Fixed rate loans Featured

11:37am EDT June 30, 2004
Following several years of historically low inflation and record-low interest rates, most economists and business owners would agree that interest rates are expected to rise over the next several years.

Comments by the federal reserve chairman also support that view. For borrowers, this is an excellent time to consider locking in their borrowing rates through fixed rate loans or interest rate protection products such as interest rate swaps or caps.

How much of your debt should be fixed? What is the cost of fixing a rate vs. continuing at floating rates that may be significantly lower?

The answer depends heavily upon one's attitude toward risk. Often, there is a temptation to try to time the market as one would in buying any other commodity. This is risky, as the difference between short- and long-term rates (i.e. the steepness of the yield curve) occur very rapidly and are almost impossible to time.

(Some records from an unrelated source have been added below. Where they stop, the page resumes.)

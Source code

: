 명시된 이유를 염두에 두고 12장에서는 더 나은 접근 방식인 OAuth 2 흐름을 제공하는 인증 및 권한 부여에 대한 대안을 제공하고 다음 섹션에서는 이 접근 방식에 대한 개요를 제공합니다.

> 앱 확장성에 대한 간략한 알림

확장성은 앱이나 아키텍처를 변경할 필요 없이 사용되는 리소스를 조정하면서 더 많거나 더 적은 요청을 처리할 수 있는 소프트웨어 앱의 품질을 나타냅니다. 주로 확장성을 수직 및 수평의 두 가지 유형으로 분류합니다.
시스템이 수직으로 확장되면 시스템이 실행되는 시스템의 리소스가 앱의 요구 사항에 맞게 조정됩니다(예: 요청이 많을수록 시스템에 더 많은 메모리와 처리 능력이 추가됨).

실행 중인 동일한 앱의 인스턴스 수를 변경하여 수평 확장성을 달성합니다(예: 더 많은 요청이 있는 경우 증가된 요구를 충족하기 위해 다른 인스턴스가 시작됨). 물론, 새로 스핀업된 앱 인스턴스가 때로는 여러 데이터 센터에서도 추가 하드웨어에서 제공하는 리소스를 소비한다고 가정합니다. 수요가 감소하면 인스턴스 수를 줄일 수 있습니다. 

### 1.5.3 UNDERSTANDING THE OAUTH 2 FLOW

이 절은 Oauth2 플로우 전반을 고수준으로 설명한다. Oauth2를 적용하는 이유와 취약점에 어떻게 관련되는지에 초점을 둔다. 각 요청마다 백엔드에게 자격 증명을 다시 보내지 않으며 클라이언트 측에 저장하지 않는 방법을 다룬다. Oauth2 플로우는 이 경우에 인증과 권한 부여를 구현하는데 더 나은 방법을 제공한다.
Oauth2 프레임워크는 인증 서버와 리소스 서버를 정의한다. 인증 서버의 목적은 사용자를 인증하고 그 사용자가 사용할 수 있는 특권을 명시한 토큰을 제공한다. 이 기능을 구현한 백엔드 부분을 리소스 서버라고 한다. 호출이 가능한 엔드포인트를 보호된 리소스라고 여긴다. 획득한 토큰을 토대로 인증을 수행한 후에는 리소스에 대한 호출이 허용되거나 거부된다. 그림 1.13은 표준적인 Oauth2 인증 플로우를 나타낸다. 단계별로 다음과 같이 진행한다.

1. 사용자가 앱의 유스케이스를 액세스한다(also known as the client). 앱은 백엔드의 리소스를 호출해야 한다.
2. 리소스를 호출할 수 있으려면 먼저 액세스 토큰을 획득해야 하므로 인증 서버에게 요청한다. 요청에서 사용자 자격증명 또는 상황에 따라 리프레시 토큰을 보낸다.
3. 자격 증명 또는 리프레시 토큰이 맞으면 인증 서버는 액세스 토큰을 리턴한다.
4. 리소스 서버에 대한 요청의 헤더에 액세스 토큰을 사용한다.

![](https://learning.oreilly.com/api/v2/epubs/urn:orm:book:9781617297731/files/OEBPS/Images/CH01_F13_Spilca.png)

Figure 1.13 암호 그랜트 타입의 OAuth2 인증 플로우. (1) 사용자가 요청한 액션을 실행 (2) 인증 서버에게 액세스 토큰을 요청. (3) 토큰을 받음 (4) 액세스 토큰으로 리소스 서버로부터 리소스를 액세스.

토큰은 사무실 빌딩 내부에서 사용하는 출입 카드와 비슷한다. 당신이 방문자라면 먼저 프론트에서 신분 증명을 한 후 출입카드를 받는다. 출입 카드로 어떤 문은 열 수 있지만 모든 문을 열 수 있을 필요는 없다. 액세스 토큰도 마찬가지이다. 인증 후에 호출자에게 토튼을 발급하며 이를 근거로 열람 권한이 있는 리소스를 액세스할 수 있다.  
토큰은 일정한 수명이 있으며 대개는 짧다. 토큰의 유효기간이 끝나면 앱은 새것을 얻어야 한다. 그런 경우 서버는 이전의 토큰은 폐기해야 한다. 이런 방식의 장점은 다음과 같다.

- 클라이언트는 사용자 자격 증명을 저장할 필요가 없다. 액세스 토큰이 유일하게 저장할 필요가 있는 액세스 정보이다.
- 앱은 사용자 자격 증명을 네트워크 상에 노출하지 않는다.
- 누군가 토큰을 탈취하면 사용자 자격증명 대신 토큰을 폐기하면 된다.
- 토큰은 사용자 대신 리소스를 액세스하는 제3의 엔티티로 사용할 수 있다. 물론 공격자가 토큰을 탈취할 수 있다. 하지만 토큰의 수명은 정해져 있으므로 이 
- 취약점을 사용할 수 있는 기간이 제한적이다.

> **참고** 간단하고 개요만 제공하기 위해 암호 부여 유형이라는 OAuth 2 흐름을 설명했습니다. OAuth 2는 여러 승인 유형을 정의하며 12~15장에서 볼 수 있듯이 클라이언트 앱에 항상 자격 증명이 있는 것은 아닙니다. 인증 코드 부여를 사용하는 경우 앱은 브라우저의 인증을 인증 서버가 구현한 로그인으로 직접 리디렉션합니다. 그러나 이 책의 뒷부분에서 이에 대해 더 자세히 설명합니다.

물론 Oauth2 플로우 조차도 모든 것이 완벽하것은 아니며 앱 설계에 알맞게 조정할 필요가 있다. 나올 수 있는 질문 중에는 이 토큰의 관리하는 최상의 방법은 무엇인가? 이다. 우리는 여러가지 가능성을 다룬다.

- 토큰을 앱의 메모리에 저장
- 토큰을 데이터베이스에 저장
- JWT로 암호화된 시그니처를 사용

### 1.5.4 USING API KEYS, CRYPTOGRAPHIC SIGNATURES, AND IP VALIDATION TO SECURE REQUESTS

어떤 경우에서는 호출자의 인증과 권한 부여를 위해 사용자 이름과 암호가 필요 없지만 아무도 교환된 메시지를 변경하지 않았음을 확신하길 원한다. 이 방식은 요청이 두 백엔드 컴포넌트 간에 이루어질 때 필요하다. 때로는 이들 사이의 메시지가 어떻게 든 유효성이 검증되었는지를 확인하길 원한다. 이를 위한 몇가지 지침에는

A more pragmatic approach of looking at your company's capital structure and operating leverage will yield the best results over time. This is the methodology practiced by the largest public companies that have ready access to all of the financial markets.

  • Capital structure. Look at your total permanent financing needs over a five- to seven-year period. Excluded from these are the seasonal or cyclical requirements that will be financed primarily by short-term bank lines that will clean up from time to time and accounts payable.

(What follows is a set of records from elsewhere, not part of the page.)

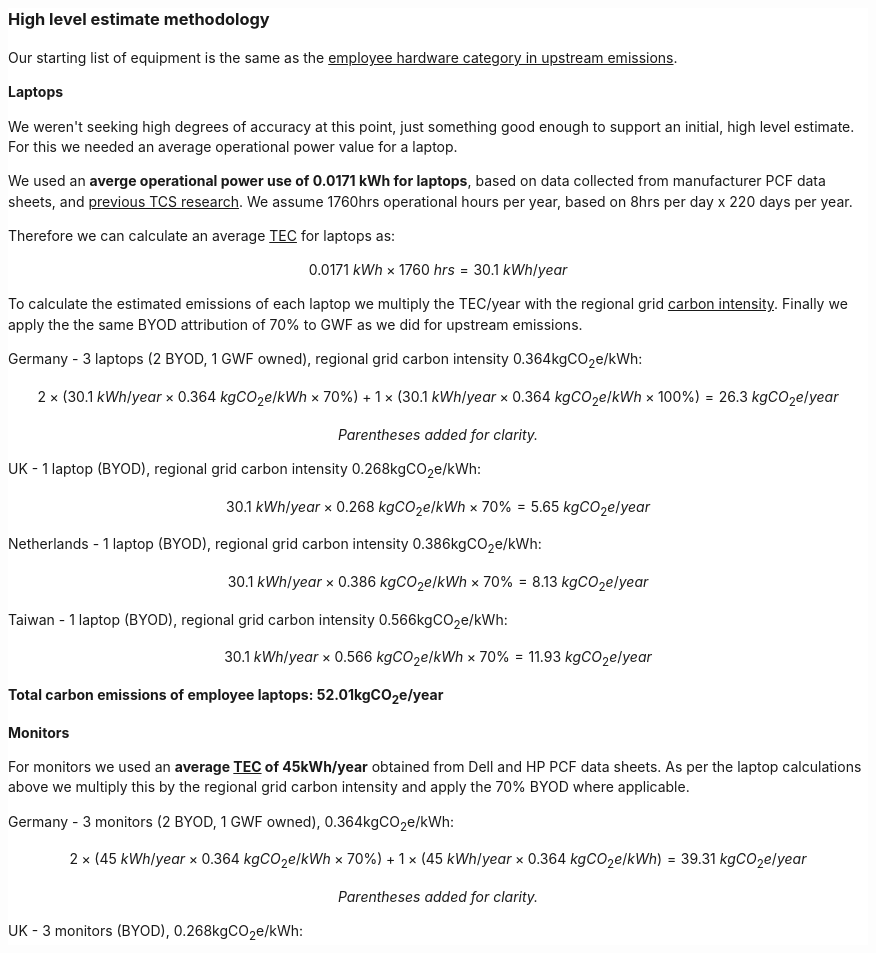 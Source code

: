 ### High level estimate methodology

Our starting list of equipment is the same as the [employee hardware category in upstream emissions](/projects/green-web-foundation/upstream#employee-hardware).

**Laptops**

We weren't seeking high degrees of accuracy at this point, just something good enough to support an initial, high level estimate. For this we needed an average operational power value for a laptop. 

We used an **averge operational power use of 0.0171 kWh for laptops**, based on data collected from manufacturer PCF data sheets, and [previous TCS research](/information/lifecycle/example/employee#usage-carbon-emissions). We assume 1760hrs operational hours per year, based on 8hrs per day x 220 days per year. 

Therefore we can calculate an average [TEC](/glossary#typical-energy-consumption-tec) for laptops as:

$$ 0.0171\ kWh \times 1760\ hrs = 30.1\ kWh/year $$

To calculate the estimated emissions of each laptop we multiply the TEC/year with the regional grid [carbon intensity](/glossary#carbon-intensity). Finally we apply the the same BYOD attribution of 70% to GWF as we did for upstream emissions.

Germany - 3 laptops (2 BYOD, 1 GWF owned), regional grid carbon intensity 0.364kgCO<sub>2</sub>e/kWh:

$$ 2 \times (30.1\ kWh/year \times 0.364\ kgCO_2e/kWh \times 70\%) + 1 \times (30.1\ kWh/year \times 0.364\ kgCO_2e/kWh \times 100\%) = 26.3\ kgCO_2e/year $$

<p style="text-align:center; font-style: italic;">Parentheses added for clarity.</p>

UK - 1 laptop (BYOD), regional grid carbon intensity 0.268kgCO<sub>2</sub>e/kWh:

$$ 30.1\ kWh/year \times 0.268\ kgCO_2e/kWh \times 70\% = 5.65\ kgCO_2e/year $$

Netherlands - 1 laptop (BYOD), regional grid carbon intensity 0.386kgCO<sub>2</sub>e/kWh:

$$ 30.1\ kWh/year \times 0.386\ kgCO_2e/kWh \times 70\% = 8.13\ kgCO_2e/year $$

Taiwan - 1 laptop (BYOD), regional grid carbon intensity 0.566kgCO<sub>2</sub>e/kWh:

$$ 30.1\ kWh/year \times 0.566\ kgCO_2e/kWh \times 70\% = 11.93\ kgCO_2e/year $$

**Total carbon emissions of employee laptops: 52.01kgCO<sub>2</sub>e/year**

**Monitors**

For monitors we used an **average [TEC](/glossary#typical-energy-consumption-tec) of 45kWh/year** obtained from Dell and HP PCF data sheets. As per the laptop calculations above we multiply this by the regional grid carbon intensity and apply the 70% BYOD where applicable.

Germany - 3 monitors (2 BYOD, 1 GWF owned), 0.364kgCO<sub>2</sub>e/kWh:

$$ 2 \times (45\ kWh/year \times 0.364\ kgCO_2e/kWh \times 70\%) + 1 \times (45\ kWh/year \times 0.364\ kgCO_2e/kWh) = 39.31\ kgCO_2e/year $$

<p style="text-align:center; font-style: italic;">Parentheses added for clarity.</p>

UK - 3 monitors (BYOD), 0.268kgCO<sub>2</sub>e/kWh:
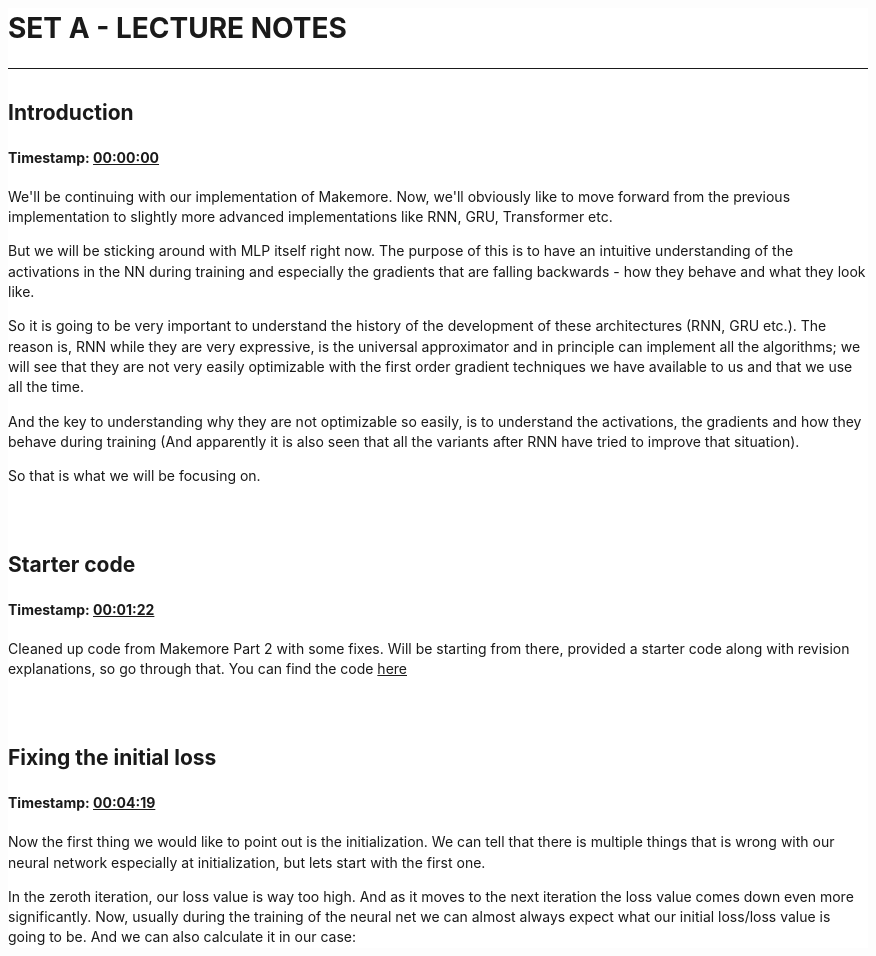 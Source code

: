 # SET A - LECTURE NOTES

----------

## Introduction

#### **Timestamp**: [00:00:00](https://www.youtube.com/watch?v=P6sfmUTpUmc&t=0s)

We'll be continuing with our implementation of Makemore. Now, we'll obviously like to move forward from the previous implementation to slightly more advanced implementations like RNN, GRU, Transformer etc. 

But we will be sticking around with MLP itself right now. The purpose of this is to have an intuitive understanding of the activations in the NN during training and especially the gradients that are falling backwards - how they behave and what they look like.

So it is going to be very important to understand the history of the development of these architectures (RNN, GRU etc.). The reason is, RNN while they are very expressive, is the universal approximator and in principle can implement all the algorithms; we will see that they are not very easily optimizable with the first order gradient techniques we have available to us and that we use all the time.

And the key to understanding why they are not optimizable so easily, is to understand the activations, the gradients and how they behave during training (And apparently it is also seen that all the variants after RNN have tried to improve that situation).

So that is what we will be focusing on.

&nbsp;

## Starter code 

#### **Timestamp:** [00:01:22](https://www.youtube.com/watch?v=P6sfmUTpUmc&t=82s) 

Cleaned up code from Makemore Part 2 with some fixes. Will be starting from there, provided a starter code along with revision explanations, so go through that. You can find the code [here](executed-starter-code.ipynb)

&nbsp;

## Fixing the initial loss 

#### **Timestamp:** [00:04:19](https://www.youtube.com/watch?v=P6sfmUTpUmc&t=259s) 

Now the first thing we would like to point out is the initialization. We can tell that there is multiple things that is wrong with our neural network especially at initialization, but lets start with the first one.

In the zeroth iteration, our loss value is way too high. And as it moves to the next iteration the loss value comes down even more significantly. Now, usually during the training of the neural net we can almost always expect what our initial loss/loss value is going to be. And we can also calculate it in our case:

    Deduct from that total the equity in your business to arrive at a number that represents the amount of debt or interest-bearing funding that your company requires. How high is your current financial leverage or the amount of debt to equity? What is a desired level for your industry?

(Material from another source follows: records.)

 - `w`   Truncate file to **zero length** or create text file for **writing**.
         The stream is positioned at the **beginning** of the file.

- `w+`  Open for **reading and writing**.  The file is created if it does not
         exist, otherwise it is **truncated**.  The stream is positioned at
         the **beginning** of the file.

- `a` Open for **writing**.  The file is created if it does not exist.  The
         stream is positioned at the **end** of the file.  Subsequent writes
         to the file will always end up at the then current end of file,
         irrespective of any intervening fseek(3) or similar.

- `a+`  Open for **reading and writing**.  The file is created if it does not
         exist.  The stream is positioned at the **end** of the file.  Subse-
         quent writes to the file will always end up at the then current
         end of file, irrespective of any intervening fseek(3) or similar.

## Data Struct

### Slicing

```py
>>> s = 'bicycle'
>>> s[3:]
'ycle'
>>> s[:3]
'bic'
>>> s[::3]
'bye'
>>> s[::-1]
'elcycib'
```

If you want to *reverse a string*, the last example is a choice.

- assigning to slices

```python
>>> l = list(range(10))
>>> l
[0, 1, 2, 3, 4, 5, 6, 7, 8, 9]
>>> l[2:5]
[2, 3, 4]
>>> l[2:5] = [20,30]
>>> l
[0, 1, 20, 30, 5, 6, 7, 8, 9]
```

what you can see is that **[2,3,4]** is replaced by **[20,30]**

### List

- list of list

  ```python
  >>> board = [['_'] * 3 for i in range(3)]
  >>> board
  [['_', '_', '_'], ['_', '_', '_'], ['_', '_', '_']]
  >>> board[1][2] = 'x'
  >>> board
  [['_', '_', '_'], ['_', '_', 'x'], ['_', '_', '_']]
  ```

    Once you have a view of your targeted capital structure, compare the possible impact on your income statement and cash flow.

  • Income statement impact. For the first look, assume that all of your company's debt is at a floating rate. Compare the interest you will pay at short-term borrowing rates, plus required principal amortization to your earnings before interest and taxes (EBIT) or earnings before interest, taxes and depreciation and amortization (EBITDA).

    Capital-intensive companies with heavy annual expenditures will want to use EBIT; for others, EBITDA is more appropriate. Most lenders like to see a minimum debt service coverage ratio (DSC) of at least 1.2 or 1.22 to one.

    Next, consider what would happen if short-term interest rates were to increase by 1 percent, 2 percent or 3 percent. What would be the impact on your DSC?

    Add some fixed rate debt to your capital structure. What is the impact of the same changes in short-term rates? By running the calculations for different mixes of floating and fixed rates, you can arrive at a target capital structure to finance your business over time.

  • Considerations on timing. Although market timing itself is not a good strategy, awareness of the steepness of the yield curve and any excess cash flows that may come available in the next three to five years is important when considering whether to rebalance your capital structure or add new debt.

    For example, what is the premium for fixing the rate on debt that you plan to pay off in three to five years? When and by how much would short-term rates have to move to offset the savings in the first year or two?

Now is an appropriate time to look at your debt structure and consider fixing some or more of your company's debt. Your banker can help you decide and discuss the appropriate risk management tool to use.